One of the assailants was killed by police and the other captured, rescue workers said.
Minutes later, another Palestinian drove his car into pedestrians at a bus stop in West Jerusalem, before alighting and stabbing his victims. One man was killed and six others wounded.
The attacker was wounded by a security guard and police and later died in hospital.
Meanwhile in Raanana, north of Tel Aviv, four Israelis were wounded during two stabbing attacks. Amateur video distributed by police showed that in one of the attacks, several men kicked and beat the alleged assailant as he lay on the ground. He was seriously injured.
Palestine Liberation Organisation secretary general Saeb Erekat said on Tuesday that new petitions would be sent to the International Criminal Court against Israel, accusing it of “extrajudicial executions”.
Israel’s policy of “shooting to kill” rather than arresting assailants is intensifying Palestinian anger, said Bernard Sabella, a member of the Palestinian Legislative Council from occupied East Jerusalem.

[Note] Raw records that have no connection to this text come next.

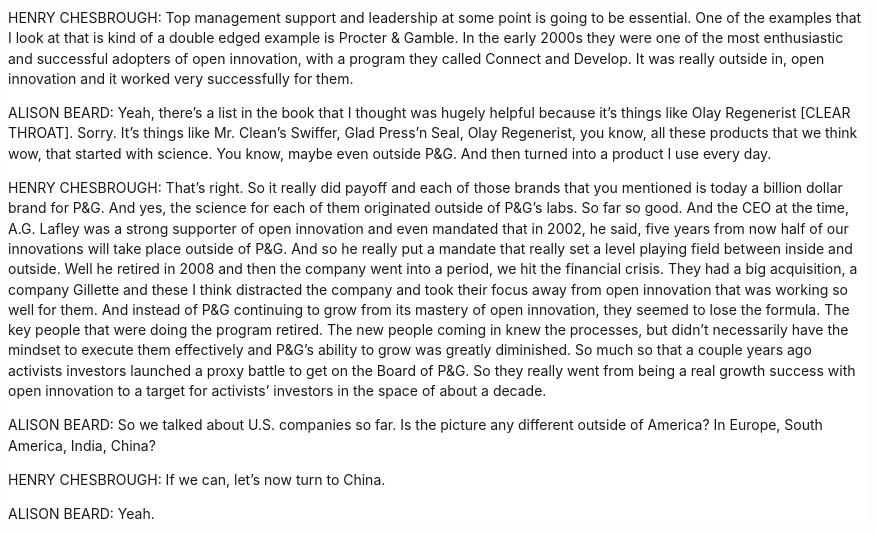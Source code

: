 HENRY CHESBROUGH:  Top management support and leadership at some point is going to be essential.  One of the examples that I look at that is kind of a double edged example is Procter & Gamble.  In the early 2000s they were one of the most enthusiastic and successful adopters of open innovation, with a program they called Connect and Develop.  It was really outside in, open innovation and it worked very successfully for them.

ALISON BEARD:  Yeah, there’s a list in the book that I thought was hugely helpful because it’s things like Olay Regenerist [CLEAR THROAT].  Sorry.  It’s things like Mr. Clean’s Swiffer, Glad Press’n Seal, Olay Regenerist, you know, all these products that we think wow, that started with science.  You know, maybe even outside P&G.  And then turned into a product I use every day.

HENRY CHESBROUGH:  That’s right.  So it really did payoff and each of those brands that you mentioned is today a billion dollar brand for P&G.  And yes, the science for each of them originated outside of P&G’s labs.  So far so good.  And the CEO at the time, A.G. Lafley was a strong supporter of open innovation and even mandated that in 2002, he said, five years from now half of our innovations will take place outside of P&G.  And so he really put a mandate that really set a level playing field between inside and outside.  Well he retired in 2008 and then the company went into a period, we hit the financial crisis.  They had a big acquisition, a company Gillette and these I think distracted the company and took their focus away from open innovation that was working so well for them.  And instead of P&G continuing to grow from its mastery of open innovation, they seemed to lose the formula.  The key people that were doing the program retired.  The new people coming in knew the processes, but didn’t necessarily have the mindset to execute them effectively and P&G’s ability to grow was greatly diminished.  So much so that a couple years ago activists investors launched a proxy battle to get on the Board of P&G.  So they really went from being a real growth success with open innovation to a target for activists’ investors in the space of about a decade.

ALISON BEARD:  So we talked about U.S. companies so far.  Is the picture any different outside of America?  In Europe, South America, India, China?

HENRY CHESBROUGH: If we can, let’s now turn to China.

ALISON BEARD:  Yeah.
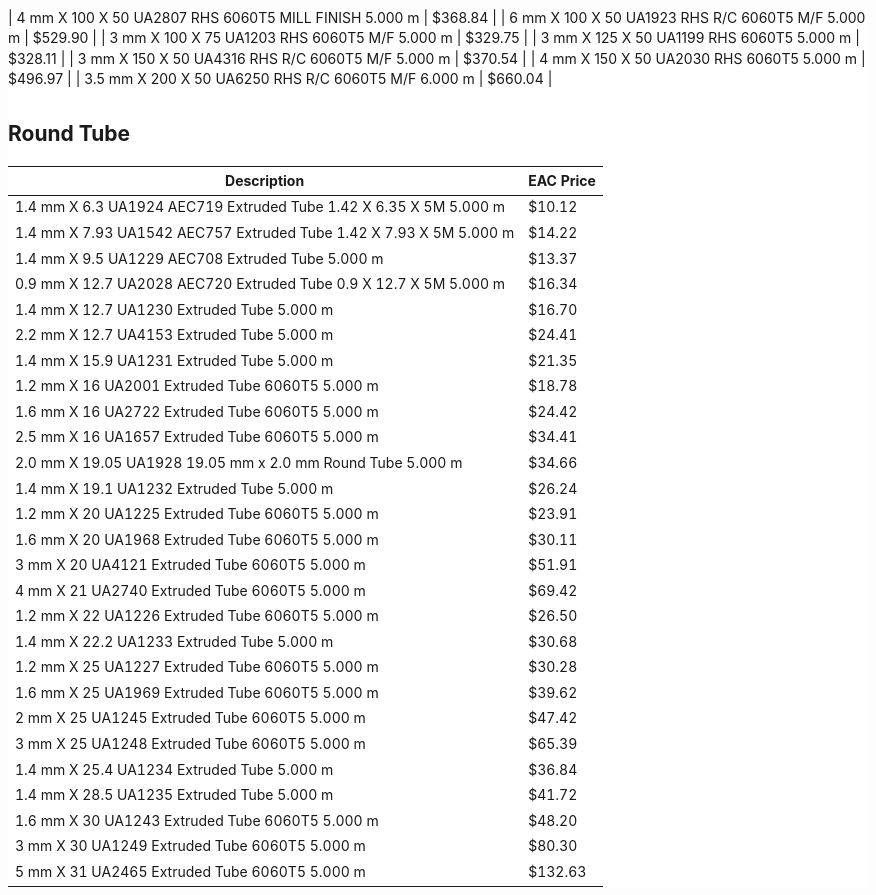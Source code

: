 | 4 mm X 100 X 50 UA2807 RHS 6060T5 MILL FINISH 5.000 m | \$368.84 |
| 6 mm X 100 X 50 UA1923 RHS R/C 6060T5 M/F 5.000 m | \$529.90 |
| 3 mm X 100 X 75 UA1203 RHS 6060T5 M/F 5.000 m | \$329.75 |
| 3 mm X 125 X 50 UA1199 RHS 6060T5 5.000 m | \$328.11 |
| 3 mm X 150 X 50 UA4316 RHS R/C 6060T5 M/F 5.000 m | \$370.54 |
| 4 mm X 150 X 50 UA2030 RHS 6060T5 5.000 m | \$496.97 |
| 3.5 mm X 200 X 50 UA6250 RHS R/C 6060T5 M/F 6.000 m | \$660.04 |

## Round Tube

| Description | EAC Price |
|-------------|-----------|
| 1.4 mm X 6.3 UA1924 AEC719 Extruded Tube 1.42 X 6.35 X 5M 5.000 m | \$10.12 |
| 1.4 mm X 7.93 UA1542 AEC757 Extruded Tube 1.42 X 7.93 X 5M 5.000 m | \$14.22 |
| 1.4 mm X 9.5 UA1229 AEC708 Extruded Tube 5.000 m | \$13.37 |
| 0.9 mm X 12.7 UA2028 AEC720 Extruded Tube 0.9 X 12.7 X 5M 5.000 m | \$16.34 |
| 1.4 mm X 12.7 UA1230 Extruded Tube 5.000 m | \$16.70 |
| 2.2 mm X 12.7 UA4153 Extruded Tube 5.000 m | \$24.41 |
| 1.4 mm X 15.9 UA1231 Extruded Tube 5.000 m | \$21.35 |
| 1.2 mm X 16 UA2001 Extruded Tube 6060T5 5.000 m | \$18.78 |
| 1.6 mm X 16 UA2722 Extruded Tube 6060T5 5.000 m | \$24.42 |
| 2.5 mm X 16 UA1657 Extruded Tube 6060T5 5.000 m | \$34.41 |
| 2.0 mm X 19.05 UA1928 19.05 mm x 2.0 mm Round Tube 5.000 m | \$34.66 |
| 1.4 mm X 19.1 UA1232 Extruded Tube 5.000 m | \$26.24 |
| 1.2 mm X 20 UA1225 Extruded Tube 6060T5 5.000 m | \$23.91 |
| 1.6 mm X 20 UA1968 Extruded Tube 6060T5 5.000 m | \$30.11 |
| 3 mm X 20 UA4121 Extruded Tube 6060T5 5.000 m | \$51.91 |
| 4 mm X 21 UA2740 Extruded Tube 6060T5 5.000 m | \$69.42 |
| 1.2 mm X 22 UA1226 Extruded Tube 6060T5 5.000 m | \$26.50 |
| 1.4 mm X 22.2 UA1233 Extruded Tube 5.000 m | \$30.68 |
| 1.2 mm X 25 UA1227 Extruded Tube 6060T5 5.000 m | \$30.28 |
| 1.6 mm X 25 UA1969 Extruded Tube 6060T5 5.000 m | \$39.62 |
| 2 mm X 25 UA1245 Extruded Tube 6060T5 5.000 m | \$47.42 |
| 3 mm X 25 UA1248 Extruded Tube 6060T5 5.000 m | \$65.39 |
| 1.4 mm X 25.4 UA1234 Extruded Tube 5.000 m | \$36.84 |
| 1.4 mm X 28.5 UA1235 Extruded Tube 5.000 m | \$41.72 |
| 1.6 mm X 30 UA1243 Extruded Tube 6060T5 5.000 m | \$48.20 |
| 3 mm X 30 UA1249 Extruded Tube 6060T5 5.000 m | \$80.30 |
| 5 mm X 31 UA2465 Extruded Tube 6060T5 5.000 m | \$132.63 |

“When images come out of people being killed, questions are being asked of ‘Couldn’t the police contain that person?’’’ he said.
Much of the Palestinian violence stems from a widespread Palestinian perception that Israel is intent on imposing Jewish prayer at Al Aqsa mosque, Islam’s third holiest shrine, which is on a site revered by Jews as the Temple Mount.
Israel denies those charges, blaming Palestinian leaders for “inciting” violence.
Tuesday’s attacks in Jerusalem and Raanana came during what was declared by Palestinian factions, including Hamas and Fatah, as a “day of rage” against Israeli “crimes against our people”.
Prime minister Benjamin Netanyahu called for an urgent security cabinet meeting and said that Israel’s opponents will learn that “terror doesn’t pay” and that Israel is “here to stay, forever”.
Geula Nissim, 69, a resident of Armon Hanatziv, where the bus attack took place, now carries pepper spray in her purse. She said she bought it because of stabbing attacks in the last two weeks.
“It can’t be that you have to look to your right and your left all the time,” for fear of a Palestinian attacker, she said.
Asked if she thought there would be Jewish revenge violence for the bus attack, Ms Nissim replied: “I don’t want this. I am afraid of this. When I was at the clinic yesterday the doctors were treating Arabs and the young people said ‘we should kill them’. I said to them ‘we are not barbarians’.”
Police said the two Jerusalem attacks were carried out by Palestinians from the Jebel Mukaber neighbourhood, adjacent to Armon Hanatziv.
Palestinians in East Jerusalem, unlike those in the West Bank, are able to travel in Israel without restrictions. But Israeli officials said that internal security minister Gilad Erdan is considering a clampdown on East Jerusalem Palestinian neighbourhoods that would restrict the movement of their residents and also make it easier for Israelis to obtain gun licenses.
Jerusalem mayor Nir Barkat, speaking at the scene of the bus attack, called for “drastic steps”.
“We will not return to normalcy after this,” he said. “What is needed are drastic steps that will change reality.”But Mr Sabella, the Palestinian legislator, said more security measures against Palestinian areas is not the answer.
“The Israeli attitude should be ‘let’s talk to each other’ rather than ‘teach them a good lesson’,” Mr Sabella said
The top brass will be presenting “an operational plan that fits the continuation of incidents and their severity” at the cabinet meeting on Tuesday night, said Bentsi Sau, the acting Israeli superintendent of police.”